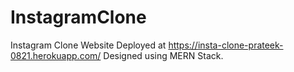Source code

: # InstagramClone
Instagram Clone Website
Deployed at https://insta-clone-prateek-0821.herokuapp.com/ 
Designed using MERN Stack.
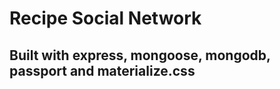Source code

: Recipe Social Network
=====================

## Built with express, mongoose, mongodb, passport and materialize.css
------------------------------------------------------------------------
■ WHAT THE TASK ASKS ■
Exactly as written, restate the lines from the one that contains "Designed using MERN Stack." through the final line of the data, both ends included, but leave out the pictures.

■ EXERCISE RESULT ■
Designed using MERN Stack.
Source code

: Recipe Social Network
=====================

## Built with express, mongoose, mongodb, passport and materialize.css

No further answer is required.